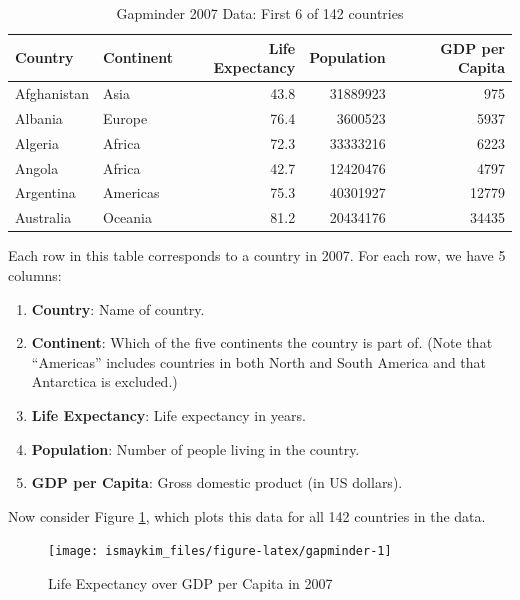 \documentclass[12pt, krantz2,]{krantz}
\providecommand{\tightlist}{%
  \setlength{\itemsep}{0pt}\setlength{\parskip}{0pt}}
\begin{document}
\begin{table}[H]

\caption{\label{tab:gapminder-2007}Gapminder 2007 Data: First 6 of 142 countries}
\centering
\fontsize{10}{12}\selectfont
\begin{tabular}{llrrr}
\toprule
Country & Continent & Life Expectancy & Population & GDP per Capita\\
\midrule
Afghanistan & Asia & 43.8 & 31889923 & 975\\
Albania & Europe & 76.4 & 3600523 & 5937\\
Algeria & Africa & 72.3 & 33333216 & 6223\\
Angola & Africa & 42.7 & 12420476 & 4797\\
Argentina & Americas & 75.3 & 40301927 & 12779\\
\addlinespace
Australia & Oceania & 81.2 & 20434176 & 34435\\
\bottomrule
\end{tabular}
\end{table}

Each row in this table corresponds to a country in 2007. For each row, we have 5 columns:

\begin{enumerate}
\def\labelenumi{\arabic{enumi}.}
\tightlist
\item
  \textbf{Country}: Name of country.
\item
  \textbf{Continent}: Which of the five continents the country is part of. (Note that ``Americas'' includes countries in both North and South America and that Antarctica is excluded.)
\item
  \textbf{Life Expectancy}: Life expectancy in years.
\item
  \textbf{Population}: Number of people living in the country.
\item
  \textbf{GDP per Capita}: Gross domestic product (in US dollars).
\end{enumerate}

Now consider Figure \ref{fig:gapminder}, which plots this data for all 142 countries in the data.

\begin{figure}

{\centering \texttt{[image: ismaykim\_files/figure-latex/gapminder-1]} 

}

\caption{Life Expectancy over GDP per Capita in 2007}\label{fig:gapminder}
\end{figure}
\end{document}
-----
## ACTIVITY
Repeat the records above exactly. No pictures go into the repeat.

## YOUR SOLUTION
 \documentclass[12pt, krantz2,]{krantz}
\providecommand{\tightlist}{%
  \setlength{\itemsep}{0pt}\setlength{\parskip}{0pt}}
\begin{document}
\begin{table}[H]

\caption{\label{tab:gapminder-2007}Gapminder 2007 Data: First 6 of 142 countries}
\centering
\fontsize{10}{12}\selectfont
\begin{tabular}{llrrr}
\toprule
Country & Continent & Life Expectancy & Population & GDP per Capita\\
\midrule
Afghanistan & Asia & 43.8 & 31889923 & 975\\
Albania & Europe & 76.4 & 3600523 & 5937\\
Algeria & Africa & 72.3 & 33333216 & 6223\\
Angola & Africa & 42.7 & 12420476 & 4797\\
Argentina & Americas & 75.3 & 40301927 & 12779\\
\addlinespace
Australia & Oceania & 81.2 & 20434176 & 34435\\
\bottomrule
\end{tabular}
\end{table}

Each row in this table corresponds to a country in 2007. For each row, we have 5 columns:

\begin{enumerate}
\def\labelenumi{\arabic{enumi}.}
\tightlist
\item
  \textbf{Country}: Name of country.
\item
  \textbf{Continent}: Which of the five continents the country is part of. (Note that ``Americas'' includes countries in both North and South America and that Antarctica is excluded.)
\item
  \textbf{Life Expectancy}: Life expectancy in years.
\item
  \textbf{Population}: Number of people living in the country.
\item
  \textbf{GDP per Capita}: Gross domestic product (in US dollars).
\end{enumerate}

Now consider Figure \ref{fig:gapminder}, which plots this data for all 142 countries in the data.

\begin{figure}

{\centering \texttt{[image: ismaykim\_files/figure-latex/gapminder-1]} 

}

\caption{Life Expectancy over GDP per Capita in 2007}\label{fig:gapminder}
\end{figure}
\end{document}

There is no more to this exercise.